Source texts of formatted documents
+++

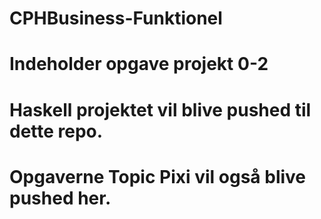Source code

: # CPHBusiness-Funktionel




# Indeholder opgave projekt 0-2
# Haskell projektet vil blive pushed til dette repo.

# Opgaverne Topic Pixi vil også blive pushed her.
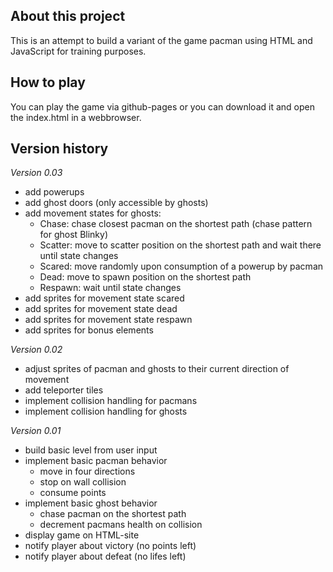 ## About this project
This is an attempt to build a variant of the game pacman using HTML and JavaScript for training purposes.


## How to play
You can play the game via github-pages or you can download it and open the index.html in a webbrowser. 


## Version history

*Version 0.03*
* add powerups
* add ghost doors (only accessible by ghosts)
* add movement states for ghosts:
    * Chase: chase closest pacman on the shortest path (chase pattern for ghost Blinky)
    * Scatter: move to scatter position on the shortest path and wait there until state changes
    * Scared: move randomly upon consumption of a powerup by pacman
    * Dead: move to spawn position on the shortest path
    * Respawn: wait until state changes
* add sprites for movement state scared
* add sprites for movement state dead
* add sprites for movement state respawn
* add sprites for bonus elements


*Version 0.02*
* adjust sprites of pacman and ghosts to their current direction of movement
* add teleporter tiles
* implement collision handling for pacmans
* implement collision handling for ghosts


*Version 0.01*
* build basic level from user input
* implement basic pacman behavior
    * move in four directions
    * stop on wall collision
    * consume points 
* implement basic ghost behavior
    * chase pacman on the shortest path
    * decrement pacmans health on collision
* display game on HTML-site 
* notify player about victory (no points left)
* notify player about defeat (no lifes left)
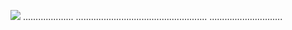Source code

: <a href="https://goo.su/riytgfx"><img src="https://i.imgur.com/mMK7EPk.jpeg" /></a>
....................
....................................................
.............................
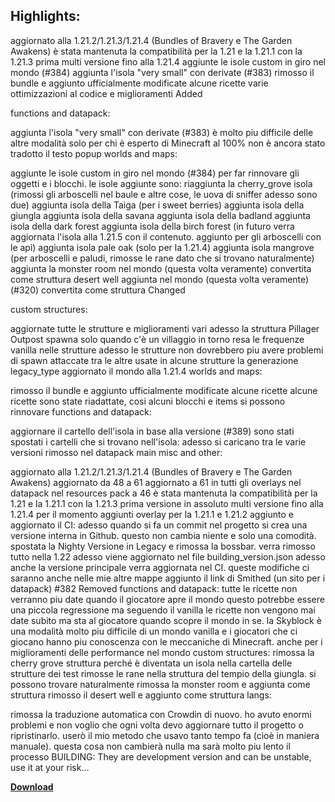 ## Highlights:

aggiornato alla 1.21.2/1.21.3/1.21.4 (Bundles of Bravery e The Garden Awakens)
è stata mantenuta la compatibilità per la 1.21 e la 1.21.1 con la 1.21.3
prima multi versione fino alla 1.21.4
aggiunte le isole custom in giro nel mondo (#384)
aggiunta l'isola "very small" con derivate (#383)
rimosso il bundle e aggiunto ufficialmente
modificate alcune ricette
varie ottimizzazioni al codice e miglioramenti
Added

functions and datapack:

aggiunta l'isola "very small" con derivate (#383)
è molto piu difficile delle altre modalità
solo per chi è esperto di Minecraft al 100%
non è ancora stato tradotto il testo popup
worlds and maps:


aggiunte le isole custom in giro nel mondo (#384)
per far rinnovare gli oggetti e i blocchi. le isole aggiunte sono:
riaggiunta la cherry_grove isola (rimossi gli arboscelli nel baule e altre cose, le uova di sniffer adesso sono due)
aggiunta isola della Taiga (per i sweet berries)
aggiunta isola della giungla
aggiunta isola della savana
aggiunta isola della badland
aggiunta isola della dark forest
aggiunta isola della birch forest (in futuro verra aggiornata l'isola alla 1.21.5 con il contenuto. aggiunto per gli arboscelli con le api)
aggiunta isola pale oak (solo per la 1.21.4)
aggiunta isola mangrove (per arboscelli e paludi, rimosse le rane dato che si trovano naturalmente)
aggiunta la monster room nel mondo (questa volta veramente)
convertita come struttura
desert well aggiunta nel mondo (questa volta veramente) (#320)
convertita come struttura
Changed

custom structures:

aggiornate tutte le strutture e miglioramenti vari
adesso la struttura Pillager Outpost spawna solo quando c'è un villaggio in torno
resa le frequenze vanilla nelle strutture
adesso le strutture non dovrebbero piu avere problemi di spawn attaccate tra le altre
usate in alcune strutture la generazione legacy_type
aggiornato il mondo alla 1.21.4
worlds and maps:

rimosso il bundle e aggiunto ufficialmente
modificate alcune ricette
alcune ricette sono state riadattate, cosi alcuni blocchi e items si possono rinnovare
functions and datapack:

aggiornare il cartello dell'isola in base alla versione (#389)
sono stati spostati i cartelli che si trovano nell'isola:
adesso si caricano tra le varie versioni
rimosso nel datapack main
misc and other:

aggiornato alla 1.21.2/1.21.3/1.21.4 (Bundles of Bravery e The Garden Awakens)
aggiornato da 48 a 61 
aggiornato a 61 in tutti gli overlays nel datapack 
nel resources pack a 46
è stata mantenuta la compatibilità per la 1.21 e la 1.21.1 con la 1.21.3
prima versione in assoluto multi versione fino alla 1.21.4 per il momento
aggiunti overlay per la 1.21.1 e 1.21.2
aggiunto e aggiornato il CI:
adesso quando si fa un commit nel progetto si crea una versione interna in Github. questo non cambia niente e solo una comodità.
spostata la Nighty Versione in Legacy e rimossa la bossbar. verra rimosso tutto nella 1.22
adesso viene aggiornato nel file building_version.json
adesso anche la versione principale verra aggiornata nel CI.
queste modifiche ci saranno anche nelle mie altre mappe
aggiunto il link di Smithed (un sito per i datapack) #382
Removed
functions and datapack:
tutte le ricette non verranno piu date quando il giocatore apre il mondo
questo potrebbe essere una piccola regressione ma seguendo il vanilla le ricette non vengono mai date subito ma sta al giocatore quando scopre il mondo in se.
la Skyblock è una modalità molto piu difficile di un mondo vanilla e i giocatori che ci giocano hanno piu conoscenza con le meccaniche di Minecraft.
anche per i miglioramenti delle performance nel mondo
custom structures:
rimossa la cherry grove struttura perché è diventata un isola nella cartella delle strutture dei test
rimosse le rane nella struttura del tempio della giungla. si possono trovare naturalmente
rimossa la monster room e aggiunta come struttura
rimosso il desert well e aggiunto come struttura
langs:

rimossa la traduzione automatica con Crowdin di nuovo. ho avuto enormi problemi e non voglio che ogni volta devo aggiornare tutto il progetto o ripristinarlo. userò il mio metodo che usavo tanto tempo fa (cioè in maniera manuale).
questa cosa non cambierà nulla ma sarà molto piu lento il processo
BUILDING: They are development version and can be unstable, use it at your risk...

[**Download**](https://github.com/Loweredgames/Skyblock-Classic-Edition/releases/download/1.21.4_JE-0a/Skyblock.Classic.Edition.zip)
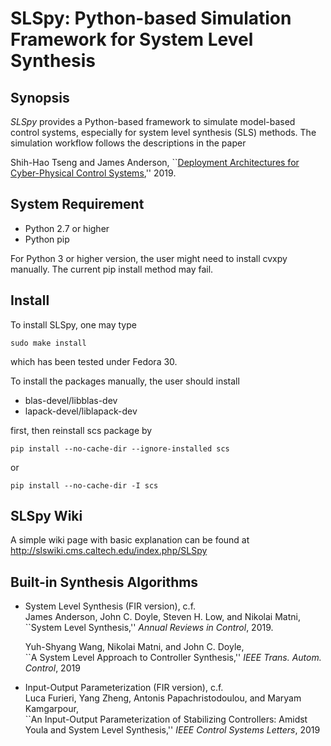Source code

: # SLSpy: Python-based Simulation Framework for System Level Synthesis

## Synopsis
*SLSpy* provides a Python-based framework to simulate model-based control systems, especially for system level synthesis (SLS) methods. The simulation workflow follows the descriptions in the paper

Shih-Hao Tseng and James Anderson, ``[Deployment Architectures for Cyber-Physical Control Systems](https://arxiv.org/abs/1911.01510),'' 2019.

## System Requirement
* Python 2.7 or higher
* Python pip

For Python 3 or higher version, the user might need to install cvxpy manually. The current pip install method may fail.  

## Install
To install SLSpy, one may type

`sudo make install`

which has been tested under Fedora 30.

To install the packages manually, the user should install
* blas-devel/libblas-dev
* lapack-devel/liblapack-dev

first, then reinstall scs package by

`pip install --no-cache-dir --ignore-installed scs`

or

`pip install --no-cache-dir -I scs`

## SLSpy Wiki
A simple wiki page with basic explanation can be found at 
http://slswiki.cms.caltech.edu/index.php/SLSpy

## Built-in Synthesis Algorithms
* System Level Synthesis (FIR version), c.f.\
  James Anderson, John C. Doyle, Steven H. Low, and Nikolai Matni,\
  ``System Level Synthesis,'' *Annual Reviews in Control*, 2019.

  Yuh-Shyang Wang, Nikolai Matni, and John C. Doyle,\
  ``A System Level Approach to Controller Synthesis,'' *IEEE Trans. Autom. Control*, 2019

* Input-Output Parameterization (FIR version), c.f.\
  Luca Furieri, Yang Zheng, Antonis Papachristodoulou, and Maryam Kamgarpour,\
  ``An Input-Output Parameterization of Stabilizing Controllers: Amidst Youla and System Level Synthesis,'' *IEEE Control Systems Letters*, 2019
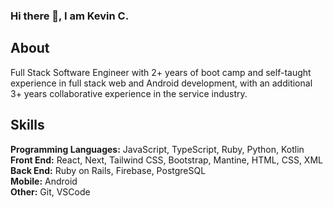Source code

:### Hi there 👋, I am Kevin C. 

## About
Full Stack Software Engineer with 2+ years of boot camp and self-taught experience in full stack web and Android development, with an additional 3+ years collaborative experience in the service industry.

## Skills
**Programming Languages:** JavaScript, TypeScript, Ruby, Python, Kotlin
<br /> 
**Front End:** React, Next, Tailwind CSS, Bootstrap, Mantine, HTML, CSS, XML
 <br/>
**Back End:** Ruby on Rails, Firebase, PostgreSQL
<br/>
**Mobile:** Android
<br/>
**Other:** Git, VSCode
<br/>




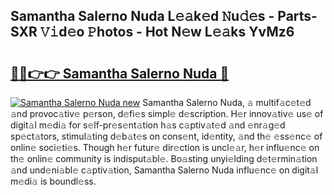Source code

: ## Samantha Salerno Nuda L𝚎𝚊k𝚎d 𝙽u𝚍𝚎s - Parts-SXR 𝚅𝚒d𝚎o 𝙿hotos - Hot N𝚎w L𝚎𝚊ks YvMz6

# <h2><a href="http://kv8okx.teov.top/?on=Samantha+Salerno+Nuda">🔗🔗👉👉 Samantha Salerno Nuda 🔗</a></h2>

[![Samantha Salerno Nuda new](https://i.imgur.com/QqkWNDz.gif)](http://kv8okx.teov.top/?on=Samantha+Salerno+Nuda)
Samantha Salerno Nuda, 𝚊 multif𝚊c𝚎t𝚎d 𝚊nd provoc𝚊tiv𝚎 p𝚎rson, d𝚎fi𝚎s simpl𝚎 d𝚎scription. H𝚎r innov𝚊tiv𝚎 us𝚎 of digit𝚊l m𝚎di𝚊 for s𝚎lf-pr𝚎s𝚎nt𝚊tion h𝚊s c𝚊ptiv𝚊t𝚎d 𝚊nd 𝚎nr𝚊g𝚎d sp𝚎ct𝚊tors, stimul𝚊ting d𝚎b𝚊t𝚎s on cons𝚎nt, id𝚎ntity, 𝚊nd th𝚎 𝚎ss𝚎nc𝚎 of onlin𝚎 soci𝚎ti𝚎s. Though h𝚎r futur𝚎 dir𝚎ction is uncl𝚎𝚊r, h𝚎r influ𝚎nc𝚎 on th𝚎 onlin𝚎 community is indisput𝚊bl𝚎. Bo𝚊sting unyi𝚎lding d𝚎t𝚎rmin𝚊tion 𝚊nd und𝚎ni𝚊bl𝚎 c𝚊ptiv𝚊tion, Samantha Salerno Nuda influ𝚎nc𝚎 on digit𝚊l m𝚎di𝚊 is boundl𝚎ss.
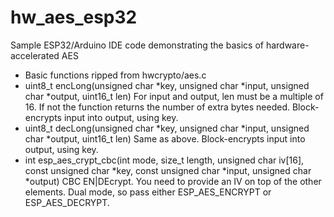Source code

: # hw_aes_esp32
Sample ESP32/Arduino IDE code demonstrating the basics of hardware-accelerated AES

- Basic functions ripped from hwcrypto/aes.c
- uint8_t encLong(unsigned char *key, unsigned char *input, unsigned char *output, uint16_t len)
   For input and output, len must be a multiple of 16. If not the function returns the number of extra bytes needed.
   Block-encrypts input into output, using key.
- uint8_t decLong(unsigned char *key, unsigned char *input, unsigned char *output, uint16_t len)
   Same as above.
   Block-encrypts input into output, using key.
 - int esp_aes_crypt_cbc(int mode, size_t length, unsigned char iv[16], const unsigned char *key, const unsigned char *input, unsigned char *output)
   CBC EN|DEcrypt. You need to provide an IV on top of the other elements. Dual mode, so pass either ESP_AES_ENCRYPT or ESP_AES_DECRYPT.
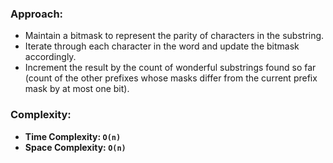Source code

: ### Approach:
- Maintain a bitmask to represent the parity of characters in the substring.
- Iterate through each character in the word and update the bitmask accordingly.
- Increment the result by the count of wonderful substrings found so far (count of the other prefixes whose masks differ from the current prefix mask by at most one bit).
​
### Complexity:
- **Time Complexity: `O(n)`**
- **Space Complexity: `O(n)`**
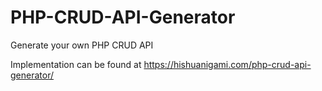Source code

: # PHP-CRUD-API-Generator
Generate your own PHP CRUD API

Implementation can be found at https://hishuanigami.com/php-crud-api-generator/
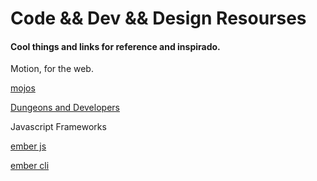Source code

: # Code && Dev && Design Resourses

#### Cool things and links for reference and inspirado.

Motion, for the web.  

[mojos](http://mojs.io/)

[Dungeons and Developers](http://www.dungeonsanddevelopers.com/)

Javascript Frameworks  

[ember js](http://emberjs.com)

[ember cli](https://ember-cli.com/)

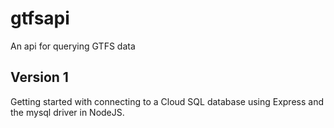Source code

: # gtfsapi
An api for querying GTFS data


## Version 1

Getting started with connecting to a Cloud SQL database using Express and the mysql driver in NodeJS.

+++

WORK REQUEST
Taking the line with "## Version 1" as the start and the last line of the data above as the end, write out those two lines and every line between them exactly, and only those.

RESPONSE AREA
## Version 1

Getting started with connecting to a Cloud SQL database using Express and the mysql driver in NodeJS.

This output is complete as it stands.